LES PALESTINIENS ONT-ILS LE DROIT DE SE DEFENDRE POUR LIBERER LEUR PAYS OCCUPE ?
12 octobre 2023
Publié par Gilles Munier sur 11 Octobre 2023, 07:32am
Catégories : #Palestine, #Gaza, #Cisjordanie
Par Me Maurice Buttin (10 octobre 2023 – mise à jour 11/10/23)*
Avant d’aborder les tragiques évènements du week-end, un bref point d’histoire s’impose pour les comprendre.

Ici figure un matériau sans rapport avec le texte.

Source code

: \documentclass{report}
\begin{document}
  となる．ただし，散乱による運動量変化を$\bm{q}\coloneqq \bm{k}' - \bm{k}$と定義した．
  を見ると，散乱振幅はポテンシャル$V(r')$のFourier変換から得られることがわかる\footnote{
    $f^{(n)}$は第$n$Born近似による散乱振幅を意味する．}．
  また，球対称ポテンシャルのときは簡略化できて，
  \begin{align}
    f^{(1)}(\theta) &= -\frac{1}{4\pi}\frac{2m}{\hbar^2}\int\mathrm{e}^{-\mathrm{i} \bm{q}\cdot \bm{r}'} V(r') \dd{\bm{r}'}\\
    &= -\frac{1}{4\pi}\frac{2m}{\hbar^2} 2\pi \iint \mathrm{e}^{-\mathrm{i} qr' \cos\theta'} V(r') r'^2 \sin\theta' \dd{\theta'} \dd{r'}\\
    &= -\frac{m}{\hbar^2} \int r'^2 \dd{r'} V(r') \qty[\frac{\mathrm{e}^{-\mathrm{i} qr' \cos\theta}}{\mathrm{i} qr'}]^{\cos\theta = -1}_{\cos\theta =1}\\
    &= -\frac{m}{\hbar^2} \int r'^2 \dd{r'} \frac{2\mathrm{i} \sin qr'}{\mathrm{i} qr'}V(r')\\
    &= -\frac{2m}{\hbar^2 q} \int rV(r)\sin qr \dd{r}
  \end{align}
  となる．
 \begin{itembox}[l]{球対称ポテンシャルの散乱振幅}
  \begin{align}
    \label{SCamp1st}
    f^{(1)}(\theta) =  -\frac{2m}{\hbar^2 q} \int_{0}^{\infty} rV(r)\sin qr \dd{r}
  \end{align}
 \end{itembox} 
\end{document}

Sans remonter à la double trahison du monde arabe par la France et la Grande Bretagne en 1916/1917 (les deux pays se partageant le Proche-Orient et la Grande-Bretagne, après la Déclaration Balfour, offrant aux Juifs, dans le cadre de son mandat, la création d’un un Foyer National en Palestine), il faut rappeler le partage de la Palestine le 29 novembre 1947 par les Nations Unies, en deux Etats, l’un juif, l’autre arabe – sans demander quoi que ce soit aux indigènes de ce pays, les Palestiniens, en violation des règles de base de la Charte de l’ONU sur le droit à l’autodétermination. Comme l’a écrit l’écrivain hongrois Arthur Koesler, « les grandes puissances (Etats-Unis, URSS, France etc. qui ont appuyé la partition) ont partagé un territoire qui ne leur appartenait pas et donné, ainsi, à une tierce partie, ce qui appartenait à une autre ! ». J’ajouterai non concernée par la Shoah, c’est-à-dire la mort de 6 millions de Juifs.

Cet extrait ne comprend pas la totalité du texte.